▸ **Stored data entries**
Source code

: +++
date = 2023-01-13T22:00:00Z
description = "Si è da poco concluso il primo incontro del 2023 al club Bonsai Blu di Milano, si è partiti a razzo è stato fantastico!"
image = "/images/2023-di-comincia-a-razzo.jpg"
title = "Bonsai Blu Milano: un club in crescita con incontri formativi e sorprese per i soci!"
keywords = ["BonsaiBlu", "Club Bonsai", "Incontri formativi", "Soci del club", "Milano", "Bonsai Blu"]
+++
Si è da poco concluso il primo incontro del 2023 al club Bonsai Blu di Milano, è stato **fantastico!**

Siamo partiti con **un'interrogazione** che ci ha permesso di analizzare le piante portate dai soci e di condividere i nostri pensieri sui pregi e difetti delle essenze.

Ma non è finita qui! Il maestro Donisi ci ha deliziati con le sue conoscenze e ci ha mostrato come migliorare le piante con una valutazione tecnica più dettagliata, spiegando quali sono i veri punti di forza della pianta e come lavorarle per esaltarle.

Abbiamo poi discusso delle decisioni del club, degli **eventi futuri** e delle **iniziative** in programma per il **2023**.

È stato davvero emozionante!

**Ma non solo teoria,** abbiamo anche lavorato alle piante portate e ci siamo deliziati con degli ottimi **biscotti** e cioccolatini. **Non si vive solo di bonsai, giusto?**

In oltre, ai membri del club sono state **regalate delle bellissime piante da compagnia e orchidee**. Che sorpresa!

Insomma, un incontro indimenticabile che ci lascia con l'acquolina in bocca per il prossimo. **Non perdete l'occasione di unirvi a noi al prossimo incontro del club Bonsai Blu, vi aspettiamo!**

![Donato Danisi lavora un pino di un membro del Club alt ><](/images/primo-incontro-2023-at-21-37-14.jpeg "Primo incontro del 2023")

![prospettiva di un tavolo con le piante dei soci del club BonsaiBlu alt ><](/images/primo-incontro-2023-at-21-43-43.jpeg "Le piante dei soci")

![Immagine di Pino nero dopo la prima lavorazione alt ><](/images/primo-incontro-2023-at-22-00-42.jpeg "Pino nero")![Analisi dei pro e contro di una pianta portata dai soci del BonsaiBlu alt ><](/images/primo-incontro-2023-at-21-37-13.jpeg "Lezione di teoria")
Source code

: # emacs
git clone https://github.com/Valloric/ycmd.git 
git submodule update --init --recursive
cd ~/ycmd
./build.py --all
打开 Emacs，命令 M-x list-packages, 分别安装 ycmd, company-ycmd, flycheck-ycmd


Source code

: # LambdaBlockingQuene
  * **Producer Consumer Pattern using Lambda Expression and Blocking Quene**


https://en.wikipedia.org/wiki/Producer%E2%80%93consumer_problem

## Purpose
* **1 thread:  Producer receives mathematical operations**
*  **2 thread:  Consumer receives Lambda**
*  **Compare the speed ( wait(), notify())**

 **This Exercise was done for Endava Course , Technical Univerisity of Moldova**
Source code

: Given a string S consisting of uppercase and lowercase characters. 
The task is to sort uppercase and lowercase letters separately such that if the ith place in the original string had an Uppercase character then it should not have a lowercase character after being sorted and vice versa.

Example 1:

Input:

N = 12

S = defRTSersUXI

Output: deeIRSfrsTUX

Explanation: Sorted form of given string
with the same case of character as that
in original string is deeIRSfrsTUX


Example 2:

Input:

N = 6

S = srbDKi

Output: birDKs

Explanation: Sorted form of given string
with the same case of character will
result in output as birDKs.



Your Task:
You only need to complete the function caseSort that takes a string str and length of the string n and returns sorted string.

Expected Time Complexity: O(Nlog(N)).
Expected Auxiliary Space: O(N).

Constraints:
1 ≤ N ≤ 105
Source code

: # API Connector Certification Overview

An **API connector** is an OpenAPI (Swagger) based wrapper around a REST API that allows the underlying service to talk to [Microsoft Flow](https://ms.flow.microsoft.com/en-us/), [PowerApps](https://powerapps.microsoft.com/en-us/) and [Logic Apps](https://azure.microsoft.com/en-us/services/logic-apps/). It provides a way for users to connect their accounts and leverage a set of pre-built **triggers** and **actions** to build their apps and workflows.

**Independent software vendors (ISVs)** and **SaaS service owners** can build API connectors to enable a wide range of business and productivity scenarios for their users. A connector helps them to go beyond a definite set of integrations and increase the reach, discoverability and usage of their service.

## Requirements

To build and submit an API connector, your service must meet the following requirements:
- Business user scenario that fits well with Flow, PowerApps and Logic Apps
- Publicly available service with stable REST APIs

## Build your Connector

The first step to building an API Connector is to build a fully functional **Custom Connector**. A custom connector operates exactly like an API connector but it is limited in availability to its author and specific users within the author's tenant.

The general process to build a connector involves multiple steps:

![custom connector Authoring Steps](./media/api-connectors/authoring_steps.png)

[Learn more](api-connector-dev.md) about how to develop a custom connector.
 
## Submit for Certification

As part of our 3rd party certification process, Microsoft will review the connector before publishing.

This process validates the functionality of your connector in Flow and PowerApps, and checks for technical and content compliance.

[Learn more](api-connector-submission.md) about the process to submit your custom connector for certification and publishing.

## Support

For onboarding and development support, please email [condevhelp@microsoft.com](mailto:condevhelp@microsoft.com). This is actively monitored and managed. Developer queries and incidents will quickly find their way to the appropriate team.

...

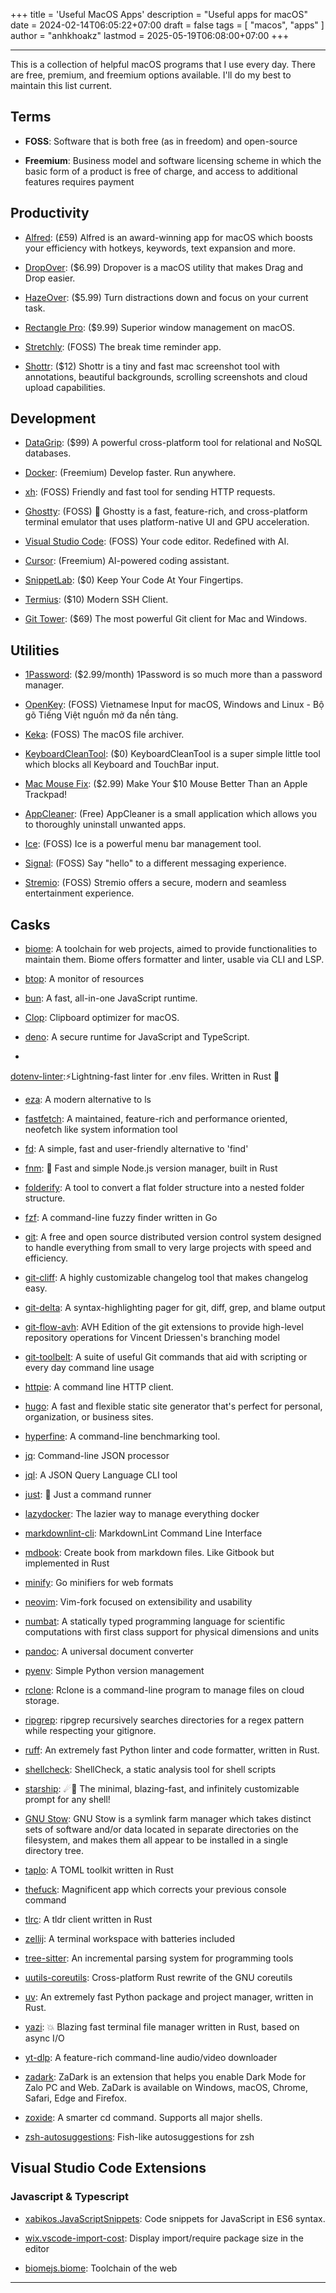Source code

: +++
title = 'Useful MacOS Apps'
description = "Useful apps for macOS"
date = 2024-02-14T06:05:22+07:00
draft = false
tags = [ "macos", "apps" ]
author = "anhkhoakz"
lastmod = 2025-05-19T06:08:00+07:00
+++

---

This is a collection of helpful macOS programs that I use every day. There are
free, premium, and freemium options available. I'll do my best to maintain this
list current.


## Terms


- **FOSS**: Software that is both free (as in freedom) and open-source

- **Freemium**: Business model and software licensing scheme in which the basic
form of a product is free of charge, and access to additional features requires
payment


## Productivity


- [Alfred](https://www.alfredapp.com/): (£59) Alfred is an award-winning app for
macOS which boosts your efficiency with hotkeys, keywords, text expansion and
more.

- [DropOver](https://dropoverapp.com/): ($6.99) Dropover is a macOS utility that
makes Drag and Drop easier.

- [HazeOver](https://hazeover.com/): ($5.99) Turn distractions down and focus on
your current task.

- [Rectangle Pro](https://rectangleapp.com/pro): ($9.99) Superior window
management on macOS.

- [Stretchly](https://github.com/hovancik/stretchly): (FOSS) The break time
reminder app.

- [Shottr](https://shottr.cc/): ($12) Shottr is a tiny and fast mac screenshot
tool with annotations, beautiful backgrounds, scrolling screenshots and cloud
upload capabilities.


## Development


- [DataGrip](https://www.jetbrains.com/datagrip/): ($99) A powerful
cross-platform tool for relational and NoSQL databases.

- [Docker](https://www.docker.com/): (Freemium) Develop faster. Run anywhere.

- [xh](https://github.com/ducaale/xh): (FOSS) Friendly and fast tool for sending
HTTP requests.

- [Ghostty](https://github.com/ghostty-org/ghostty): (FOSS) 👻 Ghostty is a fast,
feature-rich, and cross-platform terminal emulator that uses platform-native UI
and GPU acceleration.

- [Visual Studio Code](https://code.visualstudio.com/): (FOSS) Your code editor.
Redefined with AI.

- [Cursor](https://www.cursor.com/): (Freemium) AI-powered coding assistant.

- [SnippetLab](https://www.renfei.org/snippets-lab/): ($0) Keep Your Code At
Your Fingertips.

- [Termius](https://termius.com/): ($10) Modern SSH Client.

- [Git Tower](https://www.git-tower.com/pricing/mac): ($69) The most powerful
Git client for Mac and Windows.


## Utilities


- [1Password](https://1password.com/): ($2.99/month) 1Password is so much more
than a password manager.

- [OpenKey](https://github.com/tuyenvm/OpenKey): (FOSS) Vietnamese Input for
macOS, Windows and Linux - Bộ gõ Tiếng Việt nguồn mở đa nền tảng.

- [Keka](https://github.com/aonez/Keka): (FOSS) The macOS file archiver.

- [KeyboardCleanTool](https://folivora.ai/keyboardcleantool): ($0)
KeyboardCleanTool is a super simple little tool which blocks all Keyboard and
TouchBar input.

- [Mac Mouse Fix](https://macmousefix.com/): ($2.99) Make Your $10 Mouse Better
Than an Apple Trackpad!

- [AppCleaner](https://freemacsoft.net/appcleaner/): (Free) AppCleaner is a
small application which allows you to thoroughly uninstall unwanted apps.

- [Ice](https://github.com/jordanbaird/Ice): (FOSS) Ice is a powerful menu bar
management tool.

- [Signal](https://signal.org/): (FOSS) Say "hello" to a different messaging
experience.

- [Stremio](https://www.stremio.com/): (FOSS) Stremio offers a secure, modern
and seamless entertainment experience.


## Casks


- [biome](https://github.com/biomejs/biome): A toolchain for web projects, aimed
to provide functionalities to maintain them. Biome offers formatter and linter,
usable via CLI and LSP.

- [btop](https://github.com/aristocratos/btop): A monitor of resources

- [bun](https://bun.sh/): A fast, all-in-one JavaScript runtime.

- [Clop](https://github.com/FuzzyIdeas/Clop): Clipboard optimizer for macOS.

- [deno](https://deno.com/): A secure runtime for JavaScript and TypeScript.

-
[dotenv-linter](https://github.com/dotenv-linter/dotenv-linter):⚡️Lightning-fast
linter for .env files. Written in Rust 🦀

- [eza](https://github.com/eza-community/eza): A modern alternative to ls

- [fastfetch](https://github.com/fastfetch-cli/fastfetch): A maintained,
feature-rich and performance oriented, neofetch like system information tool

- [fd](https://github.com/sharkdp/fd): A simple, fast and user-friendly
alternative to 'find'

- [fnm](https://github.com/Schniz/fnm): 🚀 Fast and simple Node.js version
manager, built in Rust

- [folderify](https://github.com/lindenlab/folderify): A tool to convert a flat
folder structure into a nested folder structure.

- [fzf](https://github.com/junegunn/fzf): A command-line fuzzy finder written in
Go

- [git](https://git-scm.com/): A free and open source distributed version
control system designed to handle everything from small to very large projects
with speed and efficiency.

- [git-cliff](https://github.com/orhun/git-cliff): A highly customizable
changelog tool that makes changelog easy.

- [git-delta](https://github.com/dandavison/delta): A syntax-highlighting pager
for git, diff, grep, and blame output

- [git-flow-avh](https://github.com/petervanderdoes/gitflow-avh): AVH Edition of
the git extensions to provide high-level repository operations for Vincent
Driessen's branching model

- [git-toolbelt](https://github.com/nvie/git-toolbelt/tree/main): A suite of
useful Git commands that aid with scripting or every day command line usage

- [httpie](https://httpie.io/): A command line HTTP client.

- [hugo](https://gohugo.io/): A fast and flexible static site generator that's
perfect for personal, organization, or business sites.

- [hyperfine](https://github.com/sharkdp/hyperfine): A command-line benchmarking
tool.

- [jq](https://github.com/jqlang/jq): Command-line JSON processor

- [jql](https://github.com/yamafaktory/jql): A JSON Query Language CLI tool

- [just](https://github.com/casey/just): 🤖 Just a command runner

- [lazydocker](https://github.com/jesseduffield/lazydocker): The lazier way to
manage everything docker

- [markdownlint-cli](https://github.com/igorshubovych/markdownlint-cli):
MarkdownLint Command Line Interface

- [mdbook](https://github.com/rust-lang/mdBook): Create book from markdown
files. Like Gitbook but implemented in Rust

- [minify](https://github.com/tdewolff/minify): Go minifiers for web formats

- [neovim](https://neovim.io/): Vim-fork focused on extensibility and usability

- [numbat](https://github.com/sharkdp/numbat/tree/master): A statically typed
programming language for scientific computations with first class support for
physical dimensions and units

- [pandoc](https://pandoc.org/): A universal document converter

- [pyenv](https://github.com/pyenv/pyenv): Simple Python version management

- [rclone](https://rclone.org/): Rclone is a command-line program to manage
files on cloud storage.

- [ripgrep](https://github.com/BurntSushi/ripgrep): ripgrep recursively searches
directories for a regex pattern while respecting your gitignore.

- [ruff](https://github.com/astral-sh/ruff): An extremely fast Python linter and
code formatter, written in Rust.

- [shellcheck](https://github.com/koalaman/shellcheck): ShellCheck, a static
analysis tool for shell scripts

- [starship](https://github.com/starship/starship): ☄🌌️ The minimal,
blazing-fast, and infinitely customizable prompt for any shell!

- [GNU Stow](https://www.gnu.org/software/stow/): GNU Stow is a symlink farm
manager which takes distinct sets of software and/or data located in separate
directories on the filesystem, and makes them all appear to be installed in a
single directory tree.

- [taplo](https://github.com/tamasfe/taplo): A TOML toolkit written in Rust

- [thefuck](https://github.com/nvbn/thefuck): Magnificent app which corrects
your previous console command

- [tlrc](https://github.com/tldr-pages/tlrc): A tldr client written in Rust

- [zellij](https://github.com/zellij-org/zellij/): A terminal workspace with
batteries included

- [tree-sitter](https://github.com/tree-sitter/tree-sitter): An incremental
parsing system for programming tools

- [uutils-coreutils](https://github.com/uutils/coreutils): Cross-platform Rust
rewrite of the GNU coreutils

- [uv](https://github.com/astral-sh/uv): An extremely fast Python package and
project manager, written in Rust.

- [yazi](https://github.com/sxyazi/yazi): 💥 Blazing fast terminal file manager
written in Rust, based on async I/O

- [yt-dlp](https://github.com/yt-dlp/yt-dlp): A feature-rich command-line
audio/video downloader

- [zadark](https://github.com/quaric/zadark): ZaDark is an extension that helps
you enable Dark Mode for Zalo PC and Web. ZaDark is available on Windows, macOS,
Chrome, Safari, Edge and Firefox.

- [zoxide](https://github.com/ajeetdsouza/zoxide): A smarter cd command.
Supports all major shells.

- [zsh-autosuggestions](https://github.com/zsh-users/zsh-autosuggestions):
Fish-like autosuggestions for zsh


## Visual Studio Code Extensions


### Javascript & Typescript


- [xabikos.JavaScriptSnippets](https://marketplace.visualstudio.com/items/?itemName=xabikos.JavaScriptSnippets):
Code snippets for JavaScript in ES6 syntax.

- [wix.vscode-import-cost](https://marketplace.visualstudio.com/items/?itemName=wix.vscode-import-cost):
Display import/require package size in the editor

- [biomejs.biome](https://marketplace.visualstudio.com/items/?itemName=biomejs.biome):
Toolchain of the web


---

...

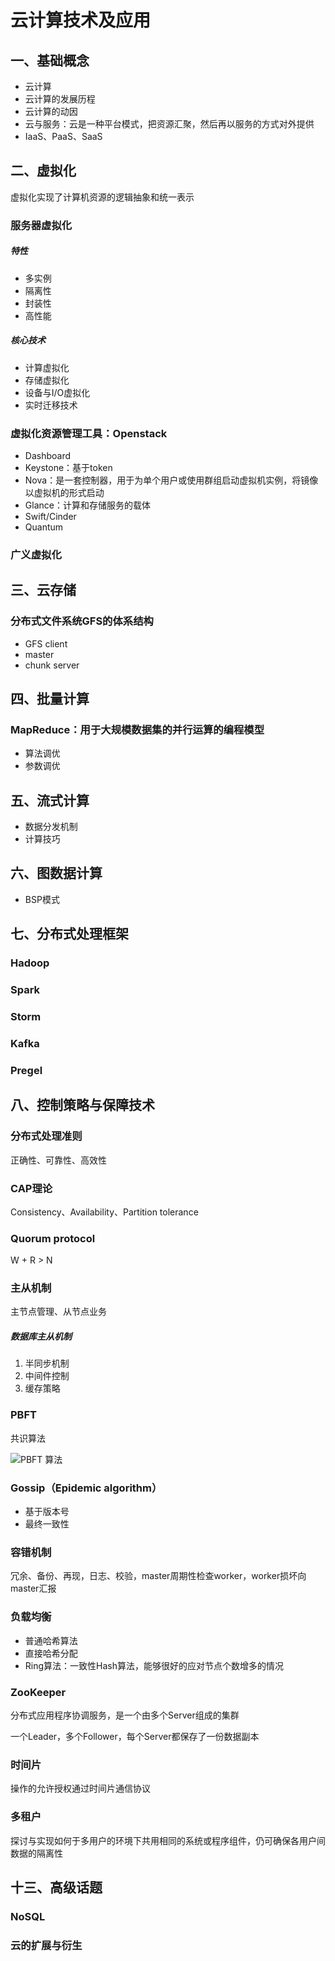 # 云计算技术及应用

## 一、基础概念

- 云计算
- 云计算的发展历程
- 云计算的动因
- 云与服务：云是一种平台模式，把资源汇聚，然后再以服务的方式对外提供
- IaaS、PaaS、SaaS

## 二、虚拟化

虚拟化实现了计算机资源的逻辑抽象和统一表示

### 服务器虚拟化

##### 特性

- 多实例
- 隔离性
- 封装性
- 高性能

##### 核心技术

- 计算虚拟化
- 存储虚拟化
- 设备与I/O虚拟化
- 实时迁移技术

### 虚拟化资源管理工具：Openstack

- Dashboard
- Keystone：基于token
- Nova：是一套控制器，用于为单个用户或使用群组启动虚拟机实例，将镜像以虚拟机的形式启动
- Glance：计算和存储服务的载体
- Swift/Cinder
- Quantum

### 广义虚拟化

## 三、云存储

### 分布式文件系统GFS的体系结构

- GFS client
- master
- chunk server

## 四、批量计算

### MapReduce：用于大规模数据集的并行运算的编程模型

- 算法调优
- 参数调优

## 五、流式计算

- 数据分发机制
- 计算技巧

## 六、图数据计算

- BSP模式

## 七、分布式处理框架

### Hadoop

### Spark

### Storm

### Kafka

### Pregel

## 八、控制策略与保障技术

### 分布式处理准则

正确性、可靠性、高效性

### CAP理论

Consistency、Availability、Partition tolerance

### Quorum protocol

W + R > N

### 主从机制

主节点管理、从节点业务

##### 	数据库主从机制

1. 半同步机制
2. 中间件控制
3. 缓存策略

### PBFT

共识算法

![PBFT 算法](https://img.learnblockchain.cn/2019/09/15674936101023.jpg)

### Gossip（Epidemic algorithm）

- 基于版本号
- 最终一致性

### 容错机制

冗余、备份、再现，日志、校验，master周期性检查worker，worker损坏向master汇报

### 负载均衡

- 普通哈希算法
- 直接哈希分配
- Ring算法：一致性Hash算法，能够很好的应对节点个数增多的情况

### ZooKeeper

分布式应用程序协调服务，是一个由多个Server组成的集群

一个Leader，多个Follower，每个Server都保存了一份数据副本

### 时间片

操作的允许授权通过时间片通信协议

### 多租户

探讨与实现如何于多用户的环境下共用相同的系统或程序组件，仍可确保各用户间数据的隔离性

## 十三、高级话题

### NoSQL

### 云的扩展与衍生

▸ **WORK TASK**
Retype exactly the lines above, from the one with "management tool." through the one with "folder structure into", inclusive.

▸ **EXPECTED ANSWER**
management tool.

- [Signal](https://signal.org/): (FOSS) Say "hello" to a different messaging
experience.

- [Stremio](https://www.stremio.com/): (FOSS) Stremio offers a secure, modern
and seamless entertainment experience.


## Casks


- [biome](https://github.com/biomejs/biome): A toolchain for web projects, aimed
to provide functionalities to maintain them. Biome offers formatter and linter,
usable via CLI and LSP.

- [btop](https://github.com/aristocratos/btop): A monitor of resources

- [bun](https://bun.sh/): A fast, all-in-one JavaScript runtime.

- [Clop](https://github.com/FuzzyIdeas/Clop): Clipboard optimizer for macOS.

- [deno](https://deno.com/): A secure runtime for JavaScript and TypeScript.

-
[dotenv-linter](https://github.com/dotenv-linter/dotenv-linter):⚡️Lightning-fast
linter for .env files. Written in Rust 🦀

- [eza](https://github.com/eza-community/eza): A modern alternative to ls

- [fastfetch](https://github.com/fastfetch-cli/fastfetch): A maintained,
feature-rich and performance oriented, neofetch like system information tool

- [fd](https://github.com/sharkdp/fd): A simple, fast and user-friendly
alternative to 'find'

- [fnm](https://github.com/Schniz/fnm): 🚀 Fast and simple Node.js version
manager, built in Rust

- [folderify](https://github.com/lindenlab/folderify): A tool to convert a flat
folder structure into a nested folder structure.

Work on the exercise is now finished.